**DATA SHOWN:**
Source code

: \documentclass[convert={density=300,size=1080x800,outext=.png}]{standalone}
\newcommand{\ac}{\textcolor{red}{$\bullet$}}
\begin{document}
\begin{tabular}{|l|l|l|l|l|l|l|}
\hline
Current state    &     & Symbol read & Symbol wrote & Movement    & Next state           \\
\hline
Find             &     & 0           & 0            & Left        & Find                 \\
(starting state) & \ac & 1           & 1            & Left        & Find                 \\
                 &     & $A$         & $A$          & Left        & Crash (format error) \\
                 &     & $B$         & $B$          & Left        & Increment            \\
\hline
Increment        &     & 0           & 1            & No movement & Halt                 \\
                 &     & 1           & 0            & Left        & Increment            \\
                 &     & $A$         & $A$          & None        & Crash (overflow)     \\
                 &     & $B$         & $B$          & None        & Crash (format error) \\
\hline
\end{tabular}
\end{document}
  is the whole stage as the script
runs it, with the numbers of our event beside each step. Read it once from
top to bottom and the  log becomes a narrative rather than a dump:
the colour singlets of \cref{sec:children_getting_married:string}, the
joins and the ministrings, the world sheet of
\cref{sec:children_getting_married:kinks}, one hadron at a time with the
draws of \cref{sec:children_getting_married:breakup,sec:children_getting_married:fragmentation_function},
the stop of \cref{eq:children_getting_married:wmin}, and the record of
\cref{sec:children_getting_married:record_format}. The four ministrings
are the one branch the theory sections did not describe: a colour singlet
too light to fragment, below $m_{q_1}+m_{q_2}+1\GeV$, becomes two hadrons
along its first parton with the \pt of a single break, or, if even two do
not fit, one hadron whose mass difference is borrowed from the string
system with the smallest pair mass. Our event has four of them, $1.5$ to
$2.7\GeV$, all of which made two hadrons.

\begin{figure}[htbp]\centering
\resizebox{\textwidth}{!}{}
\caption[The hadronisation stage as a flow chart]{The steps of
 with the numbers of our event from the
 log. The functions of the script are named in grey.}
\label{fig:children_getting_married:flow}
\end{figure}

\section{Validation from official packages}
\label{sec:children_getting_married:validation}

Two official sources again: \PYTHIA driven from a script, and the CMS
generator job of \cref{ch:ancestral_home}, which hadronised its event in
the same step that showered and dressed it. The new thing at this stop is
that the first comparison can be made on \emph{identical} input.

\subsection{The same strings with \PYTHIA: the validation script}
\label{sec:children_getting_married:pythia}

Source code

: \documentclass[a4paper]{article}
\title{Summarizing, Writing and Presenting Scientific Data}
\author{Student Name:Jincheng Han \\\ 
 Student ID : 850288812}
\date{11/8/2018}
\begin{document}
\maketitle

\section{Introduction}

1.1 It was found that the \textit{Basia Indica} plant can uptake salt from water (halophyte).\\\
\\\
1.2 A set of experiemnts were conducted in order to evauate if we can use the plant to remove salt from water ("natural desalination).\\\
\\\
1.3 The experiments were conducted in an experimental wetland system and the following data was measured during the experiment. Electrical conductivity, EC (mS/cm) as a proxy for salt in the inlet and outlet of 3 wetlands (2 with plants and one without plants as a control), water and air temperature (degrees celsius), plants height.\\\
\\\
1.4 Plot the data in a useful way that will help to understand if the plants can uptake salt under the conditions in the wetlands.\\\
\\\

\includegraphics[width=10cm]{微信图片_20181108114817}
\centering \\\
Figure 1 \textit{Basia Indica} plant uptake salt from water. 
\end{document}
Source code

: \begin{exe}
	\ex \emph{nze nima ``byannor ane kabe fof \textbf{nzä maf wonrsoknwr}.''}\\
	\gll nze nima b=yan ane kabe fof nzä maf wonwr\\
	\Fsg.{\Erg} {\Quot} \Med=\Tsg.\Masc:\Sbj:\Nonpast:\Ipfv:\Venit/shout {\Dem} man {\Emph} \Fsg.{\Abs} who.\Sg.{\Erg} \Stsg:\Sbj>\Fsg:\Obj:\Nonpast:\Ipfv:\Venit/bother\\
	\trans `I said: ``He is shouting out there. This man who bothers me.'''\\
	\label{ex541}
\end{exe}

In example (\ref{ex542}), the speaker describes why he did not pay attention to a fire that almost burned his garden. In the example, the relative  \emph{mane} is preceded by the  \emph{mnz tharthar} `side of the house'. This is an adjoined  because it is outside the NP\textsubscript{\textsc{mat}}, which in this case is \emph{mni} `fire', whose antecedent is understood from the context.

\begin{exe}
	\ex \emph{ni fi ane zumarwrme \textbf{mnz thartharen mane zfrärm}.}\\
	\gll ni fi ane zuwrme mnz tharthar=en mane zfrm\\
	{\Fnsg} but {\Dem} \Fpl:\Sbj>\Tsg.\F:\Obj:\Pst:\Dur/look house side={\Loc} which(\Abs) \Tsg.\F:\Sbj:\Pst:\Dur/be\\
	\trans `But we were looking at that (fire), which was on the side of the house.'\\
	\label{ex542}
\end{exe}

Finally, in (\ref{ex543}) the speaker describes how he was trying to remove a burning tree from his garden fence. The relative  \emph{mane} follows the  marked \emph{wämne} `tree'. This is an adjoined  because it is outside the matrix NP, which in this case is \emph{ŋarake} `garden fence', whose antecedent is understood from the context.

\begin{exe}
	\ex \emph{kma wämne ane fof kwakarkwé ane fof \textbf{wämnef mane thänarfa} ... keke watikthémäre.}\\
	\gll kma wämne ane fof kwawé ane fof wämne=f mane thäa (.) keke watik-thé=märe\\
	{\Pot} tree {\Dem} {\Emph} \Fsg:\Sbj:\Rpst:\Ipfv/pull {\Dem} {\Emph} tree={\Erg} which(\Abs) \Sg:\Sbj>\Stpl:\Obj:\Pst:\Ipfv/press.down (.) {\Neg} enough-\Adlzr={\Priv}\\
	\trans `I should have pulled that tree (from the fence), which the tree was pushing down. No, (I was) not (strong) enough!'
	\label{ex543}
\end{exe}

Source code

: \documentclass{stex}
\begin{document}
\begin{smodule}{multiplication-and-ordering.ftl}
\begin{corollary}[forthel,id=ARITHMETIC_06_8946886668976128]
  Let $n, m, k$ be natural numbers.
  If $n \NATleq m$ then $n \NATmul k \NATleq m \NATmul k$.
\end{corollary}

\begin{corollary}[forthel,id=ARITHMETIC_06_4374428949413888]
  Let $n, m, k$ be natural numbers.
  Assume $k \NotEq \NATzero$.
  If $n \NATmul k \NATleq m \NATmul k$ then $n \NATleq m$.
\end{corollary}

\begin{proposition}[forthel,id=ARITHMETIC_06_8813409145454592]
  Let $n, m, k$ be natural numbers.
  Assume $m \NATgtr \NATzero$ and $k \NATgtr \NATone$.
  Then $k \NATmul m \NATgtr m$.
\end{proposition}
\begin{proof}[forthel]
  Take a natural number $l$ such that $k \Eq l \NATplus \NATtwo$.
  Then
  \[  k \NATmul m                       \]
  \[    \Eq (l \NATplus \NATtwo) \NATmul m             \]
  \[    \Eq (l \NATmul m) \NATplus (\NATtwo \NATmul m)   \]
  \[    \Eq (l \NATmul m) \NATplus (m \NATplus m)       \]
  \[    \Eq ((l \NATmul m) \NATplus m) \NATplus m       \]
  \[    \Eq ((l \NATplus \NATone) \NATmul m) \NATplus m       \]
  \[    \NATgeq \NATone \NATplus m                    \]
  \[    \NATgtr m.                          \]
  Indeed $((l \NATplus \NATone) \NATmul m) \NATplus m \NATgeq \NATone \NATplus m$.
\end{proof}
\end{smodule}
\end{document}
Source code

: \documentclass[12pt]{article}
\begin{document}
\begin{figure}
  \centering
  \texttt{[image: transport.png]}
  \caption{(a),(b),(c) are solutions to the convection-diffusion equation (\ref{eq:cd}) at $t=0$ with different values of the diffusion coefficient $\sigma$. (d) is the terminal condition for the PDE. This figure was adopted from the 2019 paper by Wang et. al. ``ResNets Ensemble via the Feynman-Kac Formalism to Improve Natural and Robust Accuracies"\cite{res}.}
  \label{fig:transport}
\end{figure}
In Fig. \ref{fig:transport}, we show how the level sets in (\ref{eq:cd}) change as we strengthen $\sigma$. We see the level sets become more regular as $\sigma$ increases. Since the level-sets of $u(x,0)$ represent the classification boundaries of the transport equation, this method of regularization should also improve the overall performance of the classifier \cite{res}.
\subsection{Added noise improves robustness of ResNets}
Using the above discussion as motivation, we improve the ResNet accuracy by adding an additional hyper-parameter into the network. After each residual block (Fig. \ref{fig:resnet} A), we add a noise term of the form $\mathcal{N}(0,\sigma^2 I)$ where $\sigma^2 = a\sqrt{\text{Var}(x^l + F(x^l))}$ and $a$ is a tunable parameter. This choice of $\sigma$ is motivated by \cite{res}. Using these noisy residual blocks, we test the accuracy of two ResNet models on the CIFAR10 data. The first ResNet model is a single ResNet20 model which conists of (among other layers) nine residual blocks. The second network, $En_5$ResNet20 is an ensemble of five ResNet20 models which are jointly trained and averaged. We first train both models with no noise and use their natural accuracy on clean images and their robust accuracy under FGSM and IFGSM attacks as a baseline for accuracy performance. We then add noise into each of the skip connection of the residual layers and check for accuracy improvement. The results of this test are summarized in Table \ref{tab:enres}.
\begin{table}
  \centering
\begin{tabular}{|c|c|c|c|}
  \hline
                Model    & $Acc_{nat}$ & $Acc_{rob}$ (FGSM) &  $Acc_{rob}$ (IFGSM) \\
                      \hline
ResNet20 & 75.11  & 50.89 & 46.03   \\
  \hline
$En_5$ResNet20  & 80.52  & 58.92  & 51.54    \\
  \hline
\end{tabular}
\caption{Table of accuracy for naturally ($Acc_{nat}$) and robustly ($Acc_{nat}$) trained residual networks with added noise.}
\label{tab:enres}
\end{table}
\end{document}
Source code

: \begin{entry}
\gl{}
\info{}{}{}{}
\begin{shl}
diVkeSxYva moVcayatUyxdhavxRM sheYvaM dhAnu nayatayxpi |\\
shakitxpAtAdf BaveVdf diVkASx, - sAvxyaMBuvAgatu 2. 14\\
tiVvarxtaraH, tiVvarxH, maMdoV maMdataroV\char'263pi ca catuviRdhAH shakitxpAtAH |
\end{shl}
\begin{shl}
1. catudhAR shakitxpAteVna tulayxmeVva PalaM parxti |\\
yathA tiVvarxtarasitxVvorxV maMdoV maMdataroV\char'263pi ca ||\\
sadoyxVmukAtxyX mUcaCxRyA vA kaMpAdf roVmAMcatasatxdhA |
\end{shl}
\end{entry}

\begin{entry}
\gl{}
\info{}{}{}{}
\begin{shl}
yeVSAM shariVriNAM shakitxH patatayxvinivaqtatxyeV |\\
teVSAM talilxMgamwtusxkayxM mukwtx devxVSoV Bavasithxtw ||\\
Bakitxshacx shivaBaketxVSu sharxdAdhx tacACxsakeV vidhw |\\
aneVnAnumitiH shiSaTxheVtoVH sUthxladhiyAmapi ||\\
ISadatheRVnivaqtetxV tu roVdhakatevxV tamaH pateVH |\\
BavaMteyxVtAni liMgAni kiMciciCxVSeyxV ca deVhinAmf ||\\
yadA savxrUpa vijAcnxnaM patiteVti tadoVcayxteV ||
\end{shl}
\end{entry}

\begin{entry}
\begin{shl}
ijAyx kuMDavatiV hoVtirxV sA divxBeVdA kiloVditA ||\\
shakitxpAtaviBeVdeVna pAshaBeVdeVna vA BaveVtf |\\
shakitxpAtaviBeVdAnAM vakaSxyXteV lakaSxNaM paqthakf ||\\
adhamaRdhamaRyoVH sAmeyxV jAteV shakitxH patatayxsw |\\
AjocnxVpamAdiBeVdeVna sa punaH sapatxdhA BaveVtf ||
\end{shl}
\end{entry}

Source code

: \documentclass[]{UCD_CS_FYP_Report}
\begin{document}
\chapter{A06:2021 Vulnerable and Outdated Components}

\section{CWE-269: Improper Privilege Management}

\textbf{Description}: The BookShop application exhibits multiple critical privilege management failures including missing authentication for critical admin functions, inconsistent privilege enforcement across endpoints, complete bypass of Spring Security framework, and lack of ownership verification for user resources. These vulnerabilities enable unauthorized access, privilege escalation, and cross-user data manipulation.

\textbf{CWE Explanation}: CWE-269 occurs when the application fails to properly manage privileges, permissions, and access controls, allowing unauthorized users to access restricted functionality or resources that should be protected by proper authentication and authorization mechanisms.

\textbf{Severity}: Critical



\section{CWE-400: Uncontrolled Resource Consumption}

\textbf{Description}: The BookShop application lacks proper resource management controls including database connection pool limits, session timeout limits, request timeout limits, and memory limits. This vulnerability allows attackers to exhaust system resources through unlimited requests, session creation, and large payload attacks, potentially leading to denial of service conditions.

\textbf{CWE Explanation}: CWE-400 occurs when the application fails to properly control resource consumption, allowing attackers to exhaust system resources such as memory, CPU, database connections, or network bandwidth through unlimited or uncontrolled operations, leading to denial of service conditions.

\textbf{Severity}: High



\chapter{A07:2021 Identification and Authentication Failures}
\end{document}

**REQUIRED WORK:** Find the lines above that contain "becomes" and give their count, with nothing added.

**REPLY TO THE EXERCISE:** 2